Secondly, you can fly direct from Chiang Mai to Hanoi , but not Chiang Rai, meaning you will need to back track to Chiang Mai which is a bit of a hike by bus.
Thirdly, the Golden Triangle is a long day trip from Chiang Rai (you can overnight at Chiang Saen which is close to it) but again time is against you, and, well the Golden Triangle is a bit of a tourist trap... depends on your interests a bit I guess.
So, what I would suggest is flying from Bangkok to Chiang Mai and then going to Chiang Dao —this is a small town in a spectacular setting not all that far north from Chiang Mai. There is some excellent accommodation, a large cave system and some opportunities for trekking (which will let you take in the scenery). Plus it is a relatively short trip back to Chiang Mai for your flight to Hanoi.

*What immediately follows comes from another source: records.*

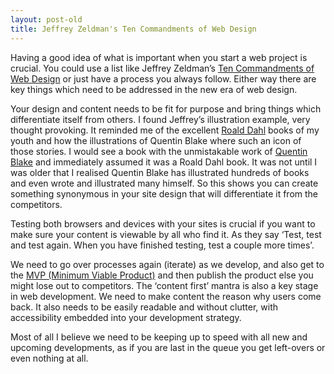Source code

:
 ```yaml
---
layout: post-old
title: Jeffrey Zeldman's Ten Commandments of Web Design 
---
```


Having a good idea of what is important when you start a web project is crucial. You could use a list like Jeffrey Zeldman’s [Ten Commandments of Web Design](http://vimeo.com/84467622) or just have a process you always follow. Either way there are key things which need to be addressed in the new era of web design.

Your design and content needs to be fit for purpose and bring things which differentiate itself from others. I found Jeffrey’s illustration example, very thought provoking. It reminded me of the excellent [Roald Dahl](http://www.roalddahl.com/) books of my youth and how the illustrations of Quentin Blake where such an icon of those stories. I would see a book with the unmistakable work of [Quentin Blake](http://www.quentinblake.com/) and immediately assumed it was a Roald Dahl book. It was not until I was older that I realised Quentin Blake has illustrated hundreds of books and even wrote and illustrated many himself. So this shows you can create something synonymous in your site design that will differentiate it from the competitors.

Testing both browsers and devices with your sites is crucial if you want to make sure your content is viewable by all who find it. As they say ‘Test, test and test again. When you have finished testing, test a couple more times’.

We need to go over processes again (iterate) as we develop, and also get to the [MVP (Minimum Viable Product)](http://en.wikipedia.org/wiki/Minimum_viable_product) and then publish the product else you might lose out to competitors. The ‘content first’ mantra is also a key stage in web development. We need to make content the reason why users come back. It also needs to be easily readable and without clutter, with accessibility embedded into your development strategy.

Most of all I believe we need to be keeping up to speed with all new and upcoming developments, as if you are last in the queue you get left-overs or even nothing at all.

I would also allow some time in Chiang Mai as it is a great town for eating, sightseeing and shopping...though it will be very busy.
I'm in Hanoi at the moment and every man and his dog is offering Ha Long Bay tours, starting at as little as $35 for a single day trip. I would strongly recommend doing at least an overnight stay as otherwise you will spend most of your time in transit getting to and from there. I've seen three day trips offered for as little as US$110.
So, something like:
1) Bangkok 3 nights, morning flight to Chiang Mai, transfer to Chiang Dao
2) Chiang Dao 2 nights, returning to Chiang Mai
3) Chiang Mai 2 nights, morning flight to Hanoi
4) Hanoi 3 nights
5) Ha Long Bay 1 night, then flight to Siem Reap (you'll need to check flight availability on this, the Ha Long tours get back late, so if there is only a morning flight, juggle it around a bit.)
6) Siem Reap 3 nights
7) Bangkok & exit
One more thought, as far as I know only AirAsia and Bangkok Airways flies Chiang Mai to Hanoi direct, so there are not a lot of flights and you’ll be there in peak season. Would advise you look to book this flight sooner than later.
Hope this helps!
More questions, ask away
#2 somtam2000 has been a member since 21/1/2004. Location: Indonesia. Posts: 8,062
Posted by fennellj on 23/10/2018 at 21:44
Thanks ever so much. This is really helpful. My spouse is wondering if we are really missing out on Ho Chi Min (the history, the tunnels,etc). Your thoughts on Hanoi vs Ho Chi Min?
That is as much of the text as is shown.